The true story itself is gut-wrenching, with blatant racism factoring heavily into his plight, from the initial arrest where the officer gleefully boasted about how he’ll be found guilty, to his immediate imprisonment on Death Row as if he had already been convicted and sentenced, to the Judge overruling the convicting jury’s recommendation of life in prison and condemning him to death. It’s a harrowing, emotional, and infuriating real-life instance of a prejudice-fueled miscarriage of justice. Unfortunately, director Destin Daniel Cretton completely dampens the film’s emotional impact by turning what could be a poignant, timely call to arms into a generic crowd-pleaser with the same typical beats we’ve come to expect. One that aims for cheap sentimentality rather than justified outrage.

Jordan, as always, is one of the film’s true highlights, giving depth and humanity to a character that on paper feels stock and ordinary. His scenes with Foxx are by far the film’s most compelling and moving, even when the showiness of Foxx’s often melodramatic performance feels neatly pre-selected for Oscar reels. The other supporting performances are all over the map. Rob Morgan is excellent as McMillian’s fellow Death Row inmate, clinging to hope despite his impending execution date. Larson is completely miscast, donning a thick, phony southern accent, for a part which woefully ignores her strengths and talent. Tim Blake Nelson is captivating as always, but leans into the theatricality of his heavily mannered character. O’Shea Jackson Jr., who is typically strong, isn’t given much to do. But Jordan is an engrossing screen presence, and he grounds the film’s disparate supporting performances around his down-to-earth and earnest portrayal of a lawyer doing the right thing, rather than a morally righteous larger-than-life social hero.

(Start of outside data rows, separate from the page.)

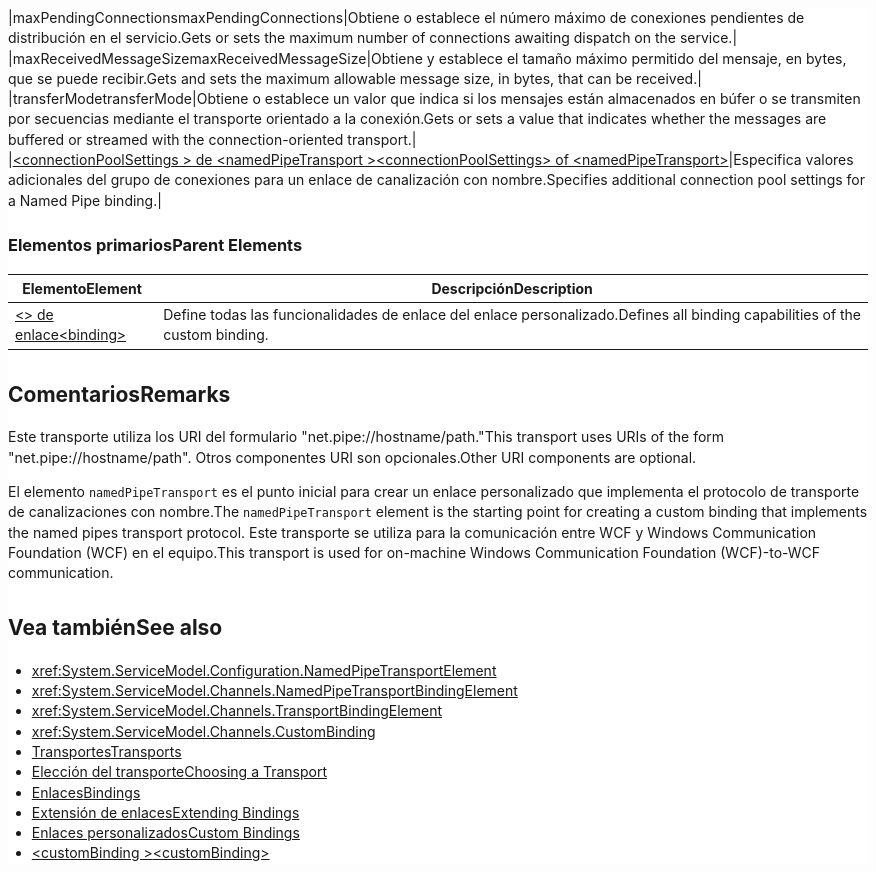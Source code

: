 |<span data-ttu-id="bc1b6-134">maxPendingConnections</span><span class="sxs-lookup"><span data-stu-id="bc1b6-134">maxPendingConnections</span></span>|<span data-ttu-id="bc1b6-135">Obtiene o establece el número máximo de conexiones pendientes de distribución en el servicio.</span><span class="sxs-lookup"><span data-stu-id="bc1b6-135">Gets or sets the maximum number of connections awaiting dispatch on the service.</span></span>|  
|<span data-ttu-id="bc1b6-136">maxReceivedMessageSize</span><span class="sxs-lookup"><span data-stu-id="bc1b6-136">maxReceivedMessageSize</span></span>|<span data-ttu-id="bc1b6-137">Obtiene y establece el tamaño máximo permitido del mensaje, en bytes, que se puede recibir.</span><span class="sxs-lookup"><span data-stu-id="bc1b6-137">Gets and sets the maximum allowable message size, in bytes, that can be received.</span></span>|  
|<span data-ttu-id="bc1b6-138">transferMode</span><span class="sxs-lookup"><span data-stu-id="bc1b6-138">transferMode</span></span>|<span data-ttu-id="bc1b6-139">Obtiene o establece un valor que indica si los mensajes están almacenados en búfer o se transmiten por secuencias mediante el transporte orientado a la conexión.</span><span class="sxs-lookup"><span data-stu-id="bc1b6-139">Gets or sets a value that indicates whether the messages are buffered or streamed with the connection-oriented transport.</span></span>|  
|[<span data-ttu-id="bc1b6-140">\<connectionPoolSettings > de \<namedPipeTransport ></span><span class="sxs-lookup"><span data-stu-id="bc1b6-140">\<connectionPoolSettings> of \<namedPipeTransport></span></span>](connectionpoolsettings.md)|<span data-ttu-id="bc1b6-141">Especifica valores adicionales del grupo de conexiones para un enlace de canalización con nombre.</span><span class="sxs-lookup"><span data-stu-id="bc1b6-141">Specifies additional connection pool settings for a Named Pipe binding.</span></span>|  
  
### <a name="parent-elements"></a><span data-ttu-id="bc1b6-142">Elementos primarios</span><span class="sxs-lookup"><span data-stu-id="bc1b6-142">Parent Elements</span></span>  
  
|<span data-ttu-id="bc1b6-143">Elemento</span><span class="sxs-lookup"><span data-stu-id="bc1b6-143">Element</span></span>|<span data-ttu-id="bc1b6-144">Descripción</span><span class="sxs-lookup"><span data-stu-id="bc1b6-144">Description</span></span>|  
|-------------|-----------------|  
|[<span data-ttu-id="bc1b6-145">\<> de enlace</span><span class="sxs-lookup"><span data-stu-id="bc1b6-145">\<binding></span></span>](bindings.md)|<span data-ttu-id="bc1b6-146">Define todas las funcionalidades de enlace del enlace personalizado.</span><span class="sxs-lookup"><span data-stu-id="bc1b6-146">Defines all binding capabilities of the custom binding.</span></span>|  
  
## <a name="remarks"></a><span data-ttu-id="bc1b6-147">Comentarios</span><span class="sxs-lookup"><span data-stu-id="bc1b6-147">Remarks</span></span>  
<span data-ttu-id="bc1b6-148">Este transporte utiliza los URI del formulario "net.pipe://hostname/path."</span><span class="sxs-lookup"><span data-stu-id="bc1b6-148">This transport uses URIs of the form "net.pipe://hostname/path".</span></span> <span data-ttu-id="bc1b6-149">Otros componentes URI son opcionales.</span><span class="sxs-lookup"><span data-stu-id="bc1b6-149">Other URI components are optional.</span></span>  
  
<span data-ttu-id="bc1b6-150">El elemento `namedPipeTransport` es el punto inicial para crear un enlace personalizado que implementa el protocolo de transporte de canalizaciones con nombre.</span><span class="sxs-lookup"><span data-stu-id="bc1b6-150">The `namedPipeTransport` element is the starting point for creating a custom binding that implements the named pipes transport protocol.</span></span> <span data-ttu-id="bc1b6-151">Este transporte se utiliza para la comunicación entre WCF y Windows Communication Foundation (WCF) en el equipo.</span><span class="sxs-lookup"><span data-stu-id="bc1b6-151">This transport is used for on-machine Windows Communication Foundation (WCF)-to-WCF communication.</span></span>  
  
## <a name="see-also"></a><span data-ttu-id="bc1b6-152">Vea también</span><span class="sxs-lookup"><span data-stu-id="bc1b6-152">See also</span></span>

- <xref:System.ServiceModel.Configuration.NamedPipeTransportElement>
- <xref:System.ServiceModel.Channels.NamedPipeTransportBindingElement>
- <xref:System.ServiceModel.Channels.TransportBindingElement>
- <xref:System.ServiceModel.Channels.CustomBinding>
- [<span data-ttu-id="bc1b6-153">Transportes</span><span class="sxs-lookup"><span data-stu-id="bc1b6-153">Transports</span></span>](../../../wcf/feature-details/transports.md)
- [<span data-ttu-id="bc1b6-154">Elección del transporte</span><span class="sxs-lookup"><span data-stu-id="bc1b6-154">Choosing a Transport</span></span>](../../../wcf/feature-details/choosing-a-transport.md)
- [<span data-ttu-id="bc1b6-155">Enlaces</span><span class="sxs-lookup"><span data-stu-id="bc1b6-155">Bindings</span></span>](../../../wcf/bindings.md)
- [<span data-ttu-id="bc1b6-156">Extensión de enlaces</span><span class="sxs-lookup"><span data-stu-id="bc1b6-156">Extending Bindings</span></span>](../../../wcf/extending/extending-bindings.md)
- [<span data-ttu-id="bc1b6-157">Enlaces personalizados</span><span class="sxs-lookup"><span data-stu-id="bc1b6-157">Custom Bindings</span></span>](../../../wcf/extending/custom-bindings.md)
- [<span data-ttu-id="bc1b6-158">\<customBinding ></span><span class="sxs-lookup"><span data-stu-id="bc1b6-158">\<customBinding></span></span>](custombinding.md)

Eventually, the mild goodwill the film had built up is thrown away in the crux of the third act with a choice that grants a more dynamic character arc to a dull supporting character than Foxx or Jordan. It’s an ugly moment that aims to redeem a character that really doesn’t need it, and it very well may have happened that way in real life, but with the filmmakers taking other liberties to dramatize other events portrayed in the film, there’s no reason such a heavy weight should be given to this one. The performances are enough to bolster the film, but Just Mercy’s ultimate undoing is the prioritization of melodrama to integrity. It’s a glorified, feature-length Oscar reel.